That's OK, I can see the difficulty.

Personally I would not expect

xstream.useElementFor(Foo.class, "name");

to reverse all three calls anyway. Assuming that there is a good reason why both

xstream.useAttributeFor("name", String.class);

and

xstream.useAttributeFor(Foo.class, "name");


exist, and I confess I'm not totally sure on why you have those two different API calls for indicating an attribute should be used for a particular field, it seems reasonable that useElementFor(Class, String) would reverse a call to useAttributeFor(Class, String) only.

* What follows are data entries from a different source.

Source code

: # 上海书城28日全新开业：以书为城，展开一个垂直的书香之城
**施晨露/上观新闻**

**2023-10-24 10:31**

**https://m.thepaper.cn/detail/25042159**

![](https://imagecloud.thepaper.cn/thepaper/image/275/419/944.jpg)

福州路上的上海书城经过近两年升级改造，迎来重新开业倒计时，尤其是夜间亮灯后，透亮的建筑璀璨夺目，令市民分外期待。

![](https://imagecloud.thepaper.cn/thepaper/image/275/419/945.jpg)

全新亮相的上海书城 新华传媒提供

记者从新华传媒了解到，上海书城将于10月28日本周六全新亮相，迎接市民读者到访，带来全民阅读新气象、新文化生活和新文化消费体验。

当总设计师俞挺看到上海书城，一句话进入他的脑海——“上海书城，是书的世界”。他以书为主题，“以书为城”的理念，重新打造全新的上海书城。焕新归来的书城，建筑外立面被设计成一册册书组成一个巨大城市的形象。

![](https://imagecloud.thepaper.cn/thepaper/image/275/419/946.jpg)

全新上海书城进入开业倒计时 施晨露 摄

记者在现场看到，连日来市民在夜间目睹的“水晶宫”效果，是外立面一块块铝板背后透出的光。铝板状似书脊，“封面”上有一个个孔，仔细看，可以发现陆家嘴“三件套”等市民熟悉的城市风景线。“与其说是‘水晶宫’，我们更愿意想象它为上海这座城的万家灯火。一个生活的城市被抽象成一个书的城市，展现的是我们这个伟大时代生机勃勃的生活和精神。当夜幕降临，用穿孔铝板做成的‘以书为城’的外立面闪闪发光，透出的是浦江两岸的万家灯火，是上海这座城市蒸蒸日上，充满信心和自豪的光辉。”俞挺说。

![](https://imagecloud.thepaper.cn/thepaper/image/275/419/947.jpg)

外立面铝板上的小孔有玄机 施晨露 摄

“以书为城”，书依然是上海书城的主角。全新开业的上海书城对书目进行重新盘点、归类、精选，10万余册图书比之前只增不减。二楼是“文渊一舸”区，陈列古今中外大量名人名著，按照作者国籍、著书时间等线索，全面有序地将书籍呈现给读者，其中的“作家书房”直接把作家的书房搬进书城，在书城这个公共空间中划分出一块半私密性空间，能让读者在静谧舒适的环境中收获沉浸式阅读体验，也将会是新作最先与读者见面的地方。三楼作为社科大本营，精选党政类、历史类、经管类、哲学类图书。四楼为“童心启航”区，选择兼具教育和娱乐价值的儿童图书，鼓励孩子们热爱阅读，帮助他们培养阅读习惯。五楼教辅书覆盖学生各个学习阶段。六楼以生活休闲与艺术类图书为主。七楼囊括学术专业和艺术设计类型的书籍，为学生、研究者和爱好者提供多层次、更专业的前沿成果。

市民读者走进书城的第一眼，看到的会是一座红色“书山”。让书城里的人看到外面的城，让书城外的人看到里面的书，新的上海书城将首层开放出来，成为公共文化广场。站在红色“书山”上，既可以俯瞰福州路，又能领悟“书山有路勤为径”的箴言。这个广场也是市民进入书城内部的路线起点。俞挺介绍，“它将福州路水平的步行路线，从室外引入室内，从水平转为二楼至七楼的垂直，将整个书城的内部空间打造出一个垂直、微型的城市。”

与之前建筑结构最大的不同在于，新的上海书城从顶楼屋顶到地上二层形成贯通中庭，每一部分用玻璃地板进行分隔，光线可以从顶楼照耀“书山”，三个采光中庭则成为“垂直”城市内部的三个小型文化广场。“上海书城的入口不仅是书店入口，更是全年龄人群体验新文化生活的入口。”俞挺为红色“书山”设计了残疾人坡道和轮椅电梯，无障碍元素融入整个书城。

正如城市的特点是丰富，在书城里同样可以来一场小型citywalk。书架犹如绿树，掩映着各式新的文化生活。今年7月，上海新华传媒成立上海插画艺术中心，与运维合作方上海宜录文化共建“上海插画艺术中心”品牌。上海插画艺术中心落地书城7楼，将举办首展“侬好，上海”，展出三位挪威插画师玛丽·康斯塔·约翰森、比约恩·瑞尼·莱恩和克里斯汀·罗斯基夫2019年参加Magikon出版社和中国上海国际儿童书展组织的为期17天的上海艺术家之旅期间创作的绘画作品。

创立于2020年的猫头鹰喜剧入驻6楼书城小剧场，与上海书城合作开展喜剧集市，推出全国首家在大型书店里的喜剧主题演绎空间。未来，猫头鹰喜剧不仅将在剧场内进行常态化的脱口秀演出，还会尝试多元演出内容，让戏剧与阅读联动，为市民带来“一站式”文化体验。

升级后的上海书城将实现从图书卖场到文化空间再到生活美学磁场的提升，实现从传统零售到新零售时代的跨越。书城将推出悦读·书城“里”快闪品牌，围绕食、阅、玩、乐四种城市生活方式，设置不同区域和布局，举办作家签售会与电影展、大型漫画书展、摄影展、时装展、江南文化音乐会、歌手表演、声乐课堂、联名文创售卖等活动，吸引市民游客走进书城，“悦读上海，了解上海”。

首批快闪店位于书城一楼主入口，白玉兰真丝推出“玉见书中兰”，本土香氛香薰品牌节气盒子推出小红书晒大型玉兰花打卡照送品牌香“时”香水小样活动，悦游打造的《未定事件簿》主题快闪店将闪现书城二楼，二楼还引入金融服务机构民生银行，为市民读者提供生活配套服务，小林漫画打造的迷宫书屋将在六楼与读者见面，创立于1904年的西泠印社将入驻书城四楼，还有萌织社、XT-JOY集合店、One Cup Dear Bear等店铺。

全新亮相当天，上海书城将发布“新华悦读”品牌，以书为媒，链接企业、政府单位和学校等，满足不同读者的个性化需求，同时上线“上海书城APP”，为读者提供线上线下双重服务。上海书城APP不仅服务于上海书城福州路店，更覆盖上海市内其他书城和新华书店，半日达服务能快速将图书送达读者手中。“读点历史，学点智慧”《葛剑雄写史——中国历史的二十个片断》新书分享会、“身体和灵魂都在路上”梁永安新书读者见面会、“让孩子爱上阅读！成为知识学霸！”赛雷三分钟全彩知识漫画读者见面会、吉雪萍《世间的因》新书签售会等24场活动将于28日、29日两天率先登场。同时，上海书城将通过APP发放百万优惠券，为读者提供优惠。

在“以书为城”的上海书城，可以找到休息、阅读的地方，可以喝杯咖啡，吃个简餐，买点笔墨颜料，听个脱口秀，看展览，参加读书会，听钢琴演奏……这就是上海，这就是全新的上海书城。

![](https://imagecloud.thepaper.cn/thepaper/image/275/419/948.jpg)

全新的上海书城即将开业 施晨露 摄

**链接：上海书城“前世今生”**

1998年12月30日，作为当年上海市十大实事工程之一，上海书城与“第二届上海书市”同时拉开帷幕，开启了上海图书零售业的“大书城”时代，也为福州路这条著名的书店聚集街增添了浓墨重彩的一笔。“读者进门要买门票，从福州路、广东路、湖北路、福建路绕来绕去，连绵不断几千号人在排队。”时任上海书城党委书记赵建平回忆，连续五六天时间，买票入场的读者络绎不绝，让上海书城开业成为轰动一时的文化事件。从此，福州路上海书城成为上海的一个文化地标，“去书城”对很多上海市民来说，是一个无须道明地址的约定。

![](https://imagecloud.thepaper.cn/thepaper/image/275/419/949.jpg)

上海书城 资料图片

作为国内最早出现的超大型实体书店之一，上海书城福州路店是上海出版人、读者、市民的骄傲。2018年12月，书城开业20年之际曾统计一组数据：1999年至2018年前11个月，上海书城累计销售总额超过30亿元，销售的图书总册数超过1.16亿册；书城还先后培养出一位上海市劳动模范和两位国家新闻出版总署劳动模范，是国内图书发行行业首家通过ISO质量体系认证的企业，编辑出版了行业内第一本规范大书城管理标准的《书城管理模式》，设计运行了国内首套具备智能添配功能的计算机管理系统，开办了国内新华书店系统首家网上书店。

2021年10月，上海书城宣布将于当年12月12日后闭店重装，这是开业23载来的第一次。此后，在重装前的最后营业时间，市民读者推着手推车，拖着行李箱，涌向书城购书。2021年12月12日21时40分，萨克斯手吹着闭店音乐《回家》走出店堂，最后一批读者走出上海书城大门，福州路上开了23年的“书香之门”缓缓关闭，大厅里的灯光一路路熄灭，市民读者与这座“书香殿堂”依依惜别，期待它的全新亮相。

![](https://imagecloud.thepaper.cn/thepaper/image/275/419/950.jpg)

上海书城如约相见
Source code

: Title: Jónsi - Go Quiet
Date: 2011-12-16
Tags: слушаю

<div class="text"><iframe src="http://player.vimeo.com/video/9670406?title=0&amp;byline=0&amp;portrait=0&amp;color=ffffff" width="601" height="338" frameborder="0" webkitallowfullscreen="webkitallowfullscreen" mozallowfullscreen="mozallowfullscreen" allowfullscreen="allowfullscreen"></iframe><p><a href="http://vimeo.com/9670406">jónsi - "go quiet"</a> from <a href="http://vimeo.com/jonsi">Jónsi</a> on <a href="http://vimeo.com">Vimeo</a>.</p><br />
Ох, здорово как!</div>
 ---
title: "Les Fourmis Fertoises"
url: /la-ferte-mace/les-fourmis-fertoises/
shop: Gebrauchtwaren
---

There could be further useElementFor(Class) and useElementFor(String, Class) methods to reverse the other two calls.


On 05/11/12 07:44, Jörg Schaible wrote:
Hi Anton,

Jörg Schaible wrote:

Hi Anton,

Antony Warner wrote:

Hi,

Thanks for the quick response.

Yes I can see now that it would be problematic in some cases, although
OK in others, so overall might be difficult to attempt to work it in as
a clean feature.

The basic requirement is to apply default mappings to an XStream
instance that can then be selectively overridden (by some other piece of
external logic) to encourage a consistent (and particular) style of XML.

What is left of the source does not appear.